INPUT RECORDS:
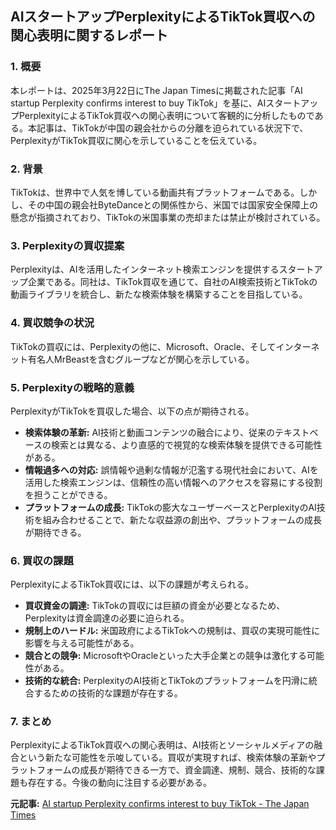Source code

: ## AIスタートアップPerplexityによるTikTok買収への関心表明に関するレポート

### 1. 概要

本レポートは、2025年3月22日にThe Japan Timesに掲載された記事「AI startup Perplexity confirms interest to buy TikTok」を基に、AIスタートアップPerplexityによるTikTok買収への関心表明について客観的に分析したものである。本記事は、TikTokが中国の親会社からの分離を迫られている状況下で、PerplexityがTikTok買収に関心を示していることを伝えている。

### 2. 背景

TikTokは、世界中で人気を博している動画共有プラットフォームである。しかし、その中国の親会社ByteDanceとの関係性から、米国では国家安全保障上の懸念が指摘されており、TikTokの米国事業の売却または禁止が検討されている。

### 3. Perplexityの買収提案

Perplexityは、AIを活用したインターネット検索エンジンを提供するスタートアップ企業である。同社は、TikTok買収を通じて、自社のAI検索技術とTikTokの動画ライブラリを統合し、新たな検索体験を構築することを目指している。

### 4. 買収競争の状況

TikTokの買収には、Perplexityの他に、Microsoft、Oracle、そしてインターネット有名人MrBeastを含むグループなどが関心を示している。

### 5. Perplexityの戦略的意義

PerplexityがTikTokを買収した場合、以下の点が期待される。

* **検索体験の革新:** AI技術と動画コンテンツの融合により、従来のテキストベースの検索とは異なる、より直感的で視覚的な検索体験を提供できる可能性がある。
* **情報過多への対応:** 誤情報や過剰な情報が氾濫する現代社会において、AIを活用した検索エンジンは、信頼性の高い情報へのアクセスを容易にする役割を担うことができる。
* **プラットフォームの成長:** TikTokの膨大なユーザーベースとPerplexityのAI技術を組み合わせることで、新たな収益源の創出や、プラットフォームの成長が期待できる。

### 6. 買収の課題

PerplexityによるTikTok買収には、以下の課題が考えられる。

* **買収資金の調達:** TikTokの買収には巨額の資金が必要となるため、Perplexityは資金調達の必要に迫られる。
* **規制上のハードル:** 米国政府によるTikTokへの規制は、買収の実現可能性に影響を与える可能性がある。
* **競合との競争:** MicrosoftやOracleといった大手企業との競争は激化する可能性がある。
* **技術的な統合:** PerplexityのAI技術とTikTokのプラットフォームを円滑に統合するための技術的な課題が存在する。

### 7. まとめ

PerplexityによるTikTok買収への関心表明は、AI技術とソーシャルメディアの融合という新たな可能性を示唆している。買収が実現すれば、検索体験の革新やプラットフォームの成長が期待できる一方で、資金調達、規制、競合、技術的な課題も存在する。今後の動向に注目する必要がある。


**元記事:** [ AI startup Perplexity confirms interest to buy TikTok - The Japan Times ](https://www.japantimes.co.jp/business/2025/03/22/tech/perplexity-ai-tiktok-buy-interest/)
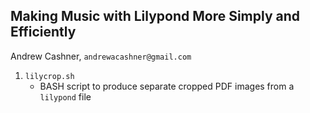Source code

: Making Music with Lilypond More Simply and Efficiently
--------------------------------------------------------

Andrew Cashner, `andrewacashner@gmail.com`

  1. `lilycrop.sh`
      - BASH script to produce separate cropped PDF images from a `lilypond` file
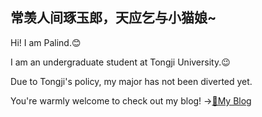 ## 常羡人间琢玉郎，天应乞与小猫娘~
Hi! I am Palind.😊

I am an undergraduate student at Tongji University.😉

Due to Tongji's policy, my major has not been diverted yet.

You're warmly welcome to check out my blog! →[🔗My Blog](https://palind-rome.github.io/)

<!--
**Palind-Rome/Palind-Rome** is a ✨ _special_ ✨ repository because its `README.md` (this file) appears on your GitHub profile.

Here are some ideas to get you started:

- 🔭 I’m currently working on ...
- 🌱 I’m currently learning ...
- 👯 I’m looking to collaborate on ...
- 🤔 I’m looking for help with ...
- 💬 Ask me about ...
- 📫 How to reach me: ...
- 😄 Pronouns: ...
- ⚡ Fun fact: ...
-->
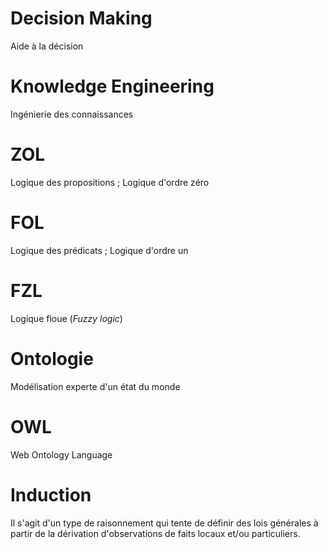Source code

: # Decision Making
Aide à la décision

# Knowledge Engineering
Ingénierie des connaissances

# ZOL
Logique des propositions ; Logique d'ordre zéro

# FOL
Logique des prédicats ; Logique d'ordre un

# FZL
Logique floue (*Fuzzy logic*)

# Ontologie
Modélisation experte d'un état du monde

# OWL
Web Ontology Language

# Induction
Il s'agit d'un type de raisonnement qui tente de définir des lois générales à partir de la dérivation d'observations de faits locaux et/ou particuliers.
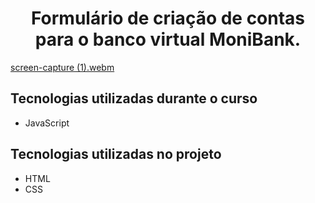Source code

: 

<h1 align="center">Formulário de criação de contas para o banco virtual MoniBank.</h1>

[screen-capture (1).webm](https://user-images.githubusercontent.com/7384901/207641621-8966c7f1-0d3c-4d4c-bb1c-037eb44b68da.webm)



## Tecnologias utilizadas durante o curso
* JavaScript

## Tecnologias utilizadas no projeto
* HTML
* CSS

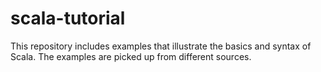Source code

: # scala-tutorial

This repository includes examples that illustrate the basics and syntax of Scala. The examples are picked up from different sources.
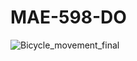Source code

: # MAE-598-DO
![Bicycle_movement_final](https://github.com/Tolemy21/MAE-598-DO/assets/113795046/d59ac42d-04a0-4ca4-b2a8-897f2f5b4b1f)
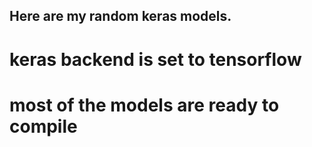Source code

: ## Here are my random keras models.


# keras backend is set to tensorflow
# most of the models are ready to compile
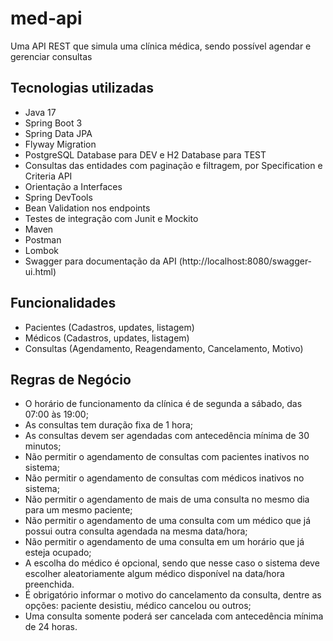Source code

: # med-api

Uma API REST que simula uma clínica médica, sendo possível agendar e gerenciar consultas

## Tecnologias utilizadas
- Java 17
- Spring Boot 3
- Spring Data JPA
- Flyway Migration
- PostgreSQL Database para DEV e H2 Database para TEST
- Consultas das entidades com paginação e filtragem, por Specification e Criteria API
- Orientação a Interfaces
- Spring DevTools
- Bean Validation nos endpoints
- Testes de integração com Junit e Mockito
- Maven
- Postman
- Lombok
- Swagger para documentação da API (http://localhost:8080/swagger-ui.html)

## Funcionalidades
- Pacientes (Cadastros, updates, listagem)
- Médicos (Cadastros, updates, listagem)
- Consultas (Agendamento, Reagendamento, Cancelamento, Motivo)

## Regras de Negócio
- O horário de funcionamento da clínica é de segunda a sábado, das 07:00 às 19:00;
- As consultas tem duração fixa de 1 hora;
- As consultas devem ser agendadas com antecedência mínima de 30 minutos;
- Não permitir o agendamento de consultas com pacientes inativos no sistema;
- Não permitir o agendamento de consultas com médicos inativos no sistema;
- Não permitir o agendamento de mais de uma consulta no mesmo dia para um mesmo paciente;
- Não permitir o agendamento de uma consulta com um médico que já possui outra consulta agendada na mesma data/hora;
- Não permitir o agendamento de uma consulta em um horário que já esteja ocupado;
- A escolha do médico é opcional, sendo que nesse caso o sistema deve escolher aleatoriamente algum médico disponível na data/hora preenchida.
- É obrigatório informar o motivo do cancelamento da consulta, dentre as opções: paciente desistiu, médico cancelou ou outros;
- Uma consulta somente poderá ser cancelada com antecedência mínima de 24 horas.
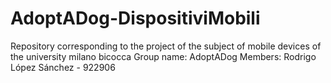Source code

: # AdoptADog-DispositiviMobili
Repository corresponding to the project of the subject of mobile devices of the university milano bicocca
Group name: AdoptADog
Members: Rodrigo López Sánchez - 922906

ACTIVITY: Give back exactly the lines running from the line containing "Repository corresponding to" through the end of the material above, both included, and nothing beyond them.

WORKED SOLUTION:
Repository corresponding to the project of the subject of mobile devices of the university milano bicocca
Group name: AdoptADog
Members: Rodrigo López Sánchez - 922906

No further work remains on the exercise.